Настала секунда, когда выл только ветер, и человек громко, на весь двор, крикнул, зычно, твердо, как скомандовал:
— Товарищи! — Он опустил руку и снова поднял и вытянул вперед перед собой: — Товарищи! Комитет Российской социал-демократической! рабочей! партии послал меня сюда, чтоб сказать вам, — выкрикивал человек.
Филипп влез на штабель угля, что серой горой стоял за котлом: весь двор плотно был покрыт шапками, фуражками — мостовая голов, и казалось, — эта черная мостовая колебалась под ветром. Ему сзади плохо слышно было, что говорил комитетчик, долетали рваные выкрики, но Филипп смотрел на толпу, на лица и видел, как заходили, заволновались головы, и вот уж отдельные крики, как всплески брызнули из толпы:
— Правильно!
— Верно, товарищи!
И гул взмыл и раскатился в ответ. Гул ударил туда, в котел, но человек поднял руку и крикнул:
— Товарищи! Еще раз повторяю от имени комитета партии: скоро бой! Берегите силы! Гнусная провокация толкает вас в яму. Долой забастовку!
— Долой!.. — ухнула толпа. — О-о-о-ой.
— Долой, долой-ой-ой! — визгнуло под самым котлом, поползли, покарабкались черные люди на скользкое железо… Филипп поднял брови, двинулся с угольной горки, обсыпался вниз с углем. Вот человек рядом схватил уголь, угольную каменюгу и швырнул вверх в оратора, в бородатого. Филипп толкнул его в уголь и бросился к котлу. А там уже влезли, за ноги ловили стоявших на железном горбу.
— Долой! ой-ой!
Кучка, свалка под котлом, и вдруг — бледный, высокий, молодой, в сапогах, в полупальто, с черным козырьком над белым лбом, один остался торчать на железном горбу. Стал, как на казнь, как на последнее слово.
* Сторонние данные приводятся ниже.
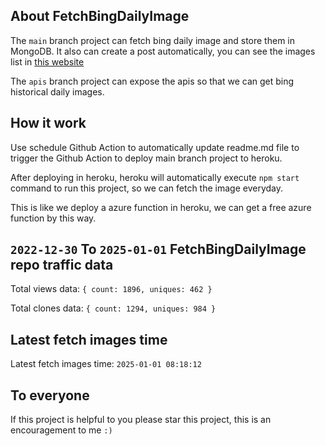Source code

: ## About FetchBingDailyImage

The `main` branch project can fetch bing daily image and store them in MongoDB.
It also can create a post automatically, you can see the images list in [this website](https://oursalbum.netlify.app)

The `apis` branch project can expose the apis so that we can get bing historical daily images.

## How it work

Use schedule Github Action to automatically update readme.md file to trigger the Github Action to deploy main branch project to heroku.

After deploying in heroku, heroku will automatically execute `npm start` command to run this project, so we can fetch the image everyday.

This is like we deploy a azure function in heroku, we can get a free azure function by this way.

## `2022-12-30` To `2025-01-01` FetchBingDailyImage repo traffic data

Total views data: `{ count: 1896, uniques: 462 }`

Total clones data: `{ count: 1294, uniques: 984 }`

## Latest fetch images time

Latest fetch images time: `2025-01-01 08:18:12`

## To everyone

If this project is helpful to you please star this project, this is an encouragement to me `:)`



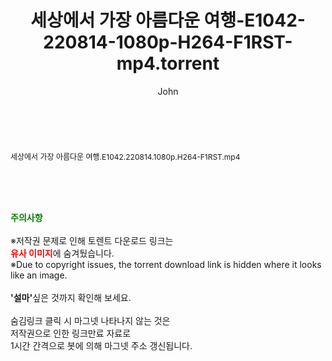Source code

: ﻿---
layout: post
title:  "세상에서 가장 아름다운 여행-E1042-220814-1080p-H264-F1RST-mp4.torrent"
author: John
categories: [ 방송/음악 ]
tags: [  ]
image:  
description: "세상에서 가장 아름다운 여행-E1042-220814-1080p-H264-F1RST-mp4 torrent 정보 공유"
toc: true
toc_sticky: true
---

<br>
<div class="view-img">
<a class="view_image" href="http://torrentmobile61.com/bbs/view_image.php?fn=%2Fdata%2Ffile%2Fmusic%2F469717521_di3ZVxsl_5de98d4c1da3b01be0e0fdbe8b864fe506875460.jpg" target="_blank"><img alt="" class="img-tag" content="http://torrentmobile61.com/data/file/music/469717521_di3ZVxsl_5de98d4c1da3b01be0e0fdbe8b864fe506875460.jpg" itemprop="image" src="http://torrentmobile61.com/data/file/music/thumb-469717521_di3ZVxsl_5de98d4c1da3b01be0e0fdbe8b864fe506875460_835x2212.jpg"/></a></div><div class="view-content" itemprop="description">
<p><span style="font-size:12px;">세상에서 가장 아름다운 여행.E1042.220814.1080p.H264-F1RST.mp4</span> </p> </div>
    
<br><br><br>
<p data-ke-size="size16"><b><span style="color: green;">주의사항</span></b><br /><br />※저작권 문제로 인해 토렌트 다운로드 링크는<br /><b><span style="color: red;">유사 이미지</span></b>에 숨겨뒀습니다.<br />※Due to copyright issues, the torrent download link is hidden where it looks like an image.<br /><br /><b>'설마'</b>싶은 것까지 확인해 보세요.<br /><br />숨김링크 클릭 시 마그넷 나타나지 않는 것은<br />저작권으로 인한 링크만료 자료로<br />1시간 간격으로 봇에 의해 마그넷 주소 갱신됩니다.</p>
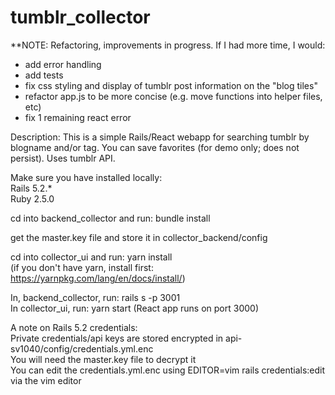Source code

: # tumblr_collector

**NOTE: Refactoring, improvements in progress. If I had more time, I would:
- add error handling  
- add tests   
- fix css styling and display of tumblr post information on the "blog tiles"
- refactor app.js to be more concise (e.g. move functions into helper files, etc)
- fix 1 remaining react error

Description: This is a simple Rails/React webapp for searching tumblr by blogname and/or tag. You can save favorites (for demo only; does not persist). Uses tumblr API.  
    
    
Make sure you have installed locally:    
Rails 5.2.*     
Ruby 2.5.0    

cd into backend_collector and run: bundle install  

get the master.key file and store it in collector_backend/config  

cd into collector_ui and run: yarn install  
(if you don't have yarn, install first: https://yarnpkg.com/lang/en/docs/install/)  

In, backend_collector, run: rails s -p 3001  
In collector_ui, run: yarn start (React app runs on port 3000)   

A note on Rails 5.2 credentials:  
Private credentials/api keys are stored encrypted in api-sv1040/config/credentials.yml.enc  
You will need the master.key file to decrypt it   
You can edit the credentials.yml.enc using EDITOR=vim rails credentials:edit via the vim editor  
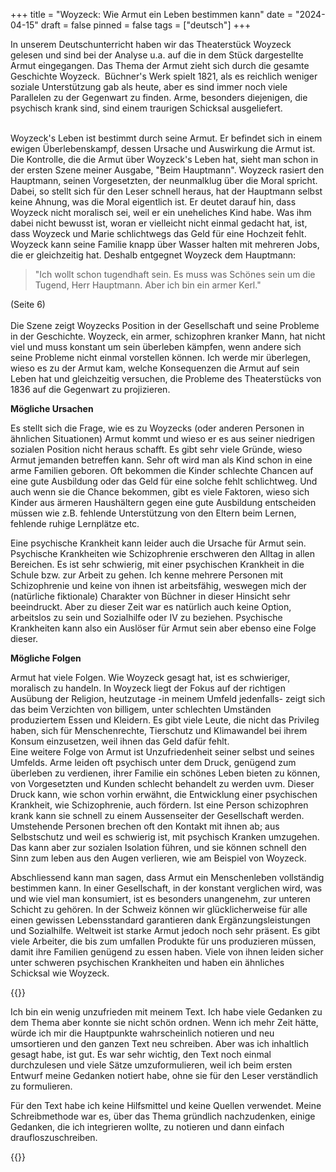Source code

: +++
title = "Woyzeck: Wie Armut ein Leben bestimmen kann"
date = "2024-04-15"
draft = false
pinned = false
tags = ["deutsch"]
+++
<!--StartFragment-->

In unserem Deutschunterricht haben wir das Theaterstück Woyzeck gelesen und sind bei der Analyse u.a. auf die in dem Stück dargestellte Armut eingegangen. Das Thema der Armut zieht sich durch die gesamte Geschichte Woyzeck.  Büchner's Werk spielt 1821, als es reichlich weniger soziale Unterstützung gab als heute, aber es sind immer noch viele Parallelen zu der Gegenwart zu finden. Arme, besonders diejenigen, die psychisch krank sind, sind einem traurigen Schicksal ausgeliefert.

\
Woyzeck's Leben ist bestimmt durch seine Armut. Er befindet sich in einem ewigen Überlebenskampf, dessen Ursache und Auswirkung die Armut ist. Die Kontrolle, die die Armut über Woyzeck's Leben hat, sieht man schon in der ersten Szene meiner Ausgabe, "Beim Hauptmann". Woyzeck rasiert den Hauptmann, seinen Vorgesetzten, der neunmalklug über die Moral spricht. Dabei, so stellt sich für den Leser schnell heraus, hat der Hauptmann selbst keine Ahnung, was die Moral eigentlich ist. Er deutet darauf hin, dass Woyzeck nicht moralisch sei, weil er ein uneheliches Kind habe. Was ihm dabei nicht bewusst ist, woran er vielleicht nicht einmal gedacht hat, ist, dass Woyzeck und Marie schlichtwegs das Geld für eine Hochzeit fehlt. Woyzeck kann seine Familie knapp über Wasser halten mit mehreren Jobs, die er gleichzeitig hat. Deshalb entgegnet Woyzeck dem Hauptmann:

> "Ich wollt schon tugendhaft sein. Es muss was Schönes sein um die Tugend, Herr Hauptmann. Aber ich bin ein armer Kerl." 

(Seite 6)\
\
Die Szene zeigt Woyzecks Position in der Gesellschaft und seine Probleme in der Geschichte. Woyzeck, ein armer, schizophren kranker Mann, hat nicht viel und muss konstant um sein überleben kämpfen, wenn andere sich seine Probleme nicht einmal vorstellen können. Ich werde mir überlegen, wieso es zu der Armut kam, welche Konsequenzen die Armut auf sein Leben hat und gleichzeitig versuchen, die Probleme des Theaterstücks von 1836 auf die Gegenwart zu projizieren. 

**Mögliche Ursachen**

Es stellt sich die Frage, wie es zu Woyzecks (oder anderen Personen in ähnlichen Situationen) Armut kommt und wieso er es aus seiner niedrigen sozialen Position nicht heraus schafft. Es gibt sehr viele Gründe, wieso Armut jemanden betreffen kann. Sehr oft wird man als Kind schon in eine arme Familien geboren. Oft bekommen die Kinder schlechte Chancen auf eine gute Ausbildung oder das Geld für eine solche fehlt schlichtweg. Und auch wenn sie die Chance bekommen, gibt es viele Faktoren, wieso sich Kinder aus ärmeren Haushältern gegen eine gute Ausbildung entscheiden müssen wie z.B. fehlende Unterstützung von den Eltern beim Lernen, fehlende ruhige Lernplätze etc.

Eine psychische Krankheit kann leider auch die Ursache für Armut sein. Psychische Krankheiten wie Schizophrenie erschweren den Alltag in allen Bereichen. Es ist sehr schwierig, mit einer psychischen Krankheit in die Schule bzw. zur Arbeit zu gehen. Ich kenne mehrere Personen mit Schizophrenie und keine von ihnen ist arbeitsfähig, weswegen mich der (natürliche fiktionale) Charakter von Büchner in dieser Hinsicht sehr beeindruckt. Aber zu dieser Zeit war es natürlich auch keine Option, arbeitslos zu sein und Sozialhilfe oder IV zu beziehen. Psychische Krankheiten kann also ein Auslöser für Armut sein aber ebenso eine Folge dieser. 

**Mögliche Folgen**

Armut hat viele Folgen. Wie Woyzeck gesagt hat, ist es schwieriger, moralisch zu handeln. In Woyzeck liegt der Fokus auf der richtigen Ausübung der Religion, heutzutage -in meinem Umfeld jedenfalls- zeigt sich das beim Verzichten von billigem, unter schlechten Umständen produziertem Essen und Kleidern. Es gibt viele Leute, die nicht das Privileg haben, sich für Menschenrechte, Tierschutz und Klimawandel bei ihrem Konsum einzusetzen, weil ihnen das Geld dafür fehlt.\
Eine weitere Folge von Armut ist Unzufriedenheit seiner selbst und seines Umfelds. Arme leiden oft psychisch unter dem Druck, genügend zum überleben zu verdienen, ihrer Familie ein schönes Leben bieten zu können, von Vorgesetzten und Kunden schlecht behandelt zu werden uvm. Dieser Druck kann, wie schon vorhin erwähnt, die Entwicklung einer psychischen Krankheit, wie Schizophrenie, auch fördern. Ist eine Person schizophren krank kann sie schnell zu einem Aussenseiter der Gesellschaft werden. Umstehende Personen brechen oft den Kontakt mit ihnen ab; aus Selbstschutz und weil es schwierig ist, mit psychisch Kranken umzugehen. Das kann aber zur sozialen Isolation führen, und sie können schnell den Sinn zum leben aus den Augen verlieren, wie am Beispiel von Woyzeck.

Abschliessend kann man sagen, dass Armut ein Menschenleben vollständig bestimmen kann. In einer Gesellschaft, in der konstant verglichen wird, was und wie viel man konsumiert, ist es besonders unangenehm, zur unteren Schicht zu gehören. In der Schweiz können wir glücklicherweise für alle einen gewissen Lebensstandard garantieren dank Ergänzungsleistungen und Sozialhilfe. Weltweit ist starke Armut jedoch noch sehr präsent. Es gibt viele Arbeiter, die bis zum umfallen Produkte für uns produzieren müssen, damit ihre Familien genügend zu essen haben. Viele von ihnen leiden sicher unter schweren psychischen Krankheiten und haben ein ähnliches Schicksal wie Woyzeck. 

<!--EndFragment-->

{{<box>}}

Ich bin ein wenig unzufrieden mit meinem Text. Ich habe viele Gedanken zu dem Thema aber konnte sie nicht schön ordnen. Wenn ich mehr Zeit hätte, würde ich mir die Hauptpunkte wahrscheinlich notieren und neu umsortieren und den ganzen Text neu schreiben. Aber was ich inhaltlich gesagt habe, ist gut. Es war sehr wichtig, den Text noch einmal durchzulesen und viele Sätze umzuformulieren, weil ich beim ersten Entwurf meine Gedanken notiert habe, ohne sie für den Leser verständlich zu formulieren.

Für den Text habe ich keine Hilfsmittel und keine Quellen verwendet. Meine Schreibmethode war es, über das Thema gründlich nachzudenken, einige Gedanken, die ich integrieren wollte, zu notieren und dann einfach draufloszuschreiben. 

{{</box>}}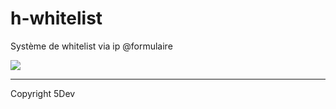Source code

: # h-whitelist
Système de whitelist via ip @formulaire

<img src="[https://i.goopics.net/3trcef.png](https://i.goopics.net/mmki6p.png)">

<hr>
Copyright 5Dev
— Друзья! — крикнул бледный, и дрогнул голос над толпой. — Всем холодно, на всех одежонка дрянь! А что нас греет, почему не пропадем ни на морозе, ни в голоде? Греет нас, что мы одно. Крепкое, плотное — кирпичная стена. Потому и сволочь, что стоит за воротами, боится сунуться сюда, — и он махнул рукой к воротам, и все оглянулись. — Пусть они сунутся, — знают, что разобьют башку о кирпичную стенку. Пусть пулей снимут меня отсюда — одна щербина дырки не сделает. Пусть ружейным свинцом заткнут мне глотку, пусть прохвост разобьет камнем голову! Товарищи! Все мы в грязи, втоптаны ногами этой сволочи в грязь, дух нам забили, грязью залепили рот… Надо встать во весь рост, и пусть падут все, все до единого — за наше право, за наше счастье. Не вытерпели котельщики, слава котельщикам!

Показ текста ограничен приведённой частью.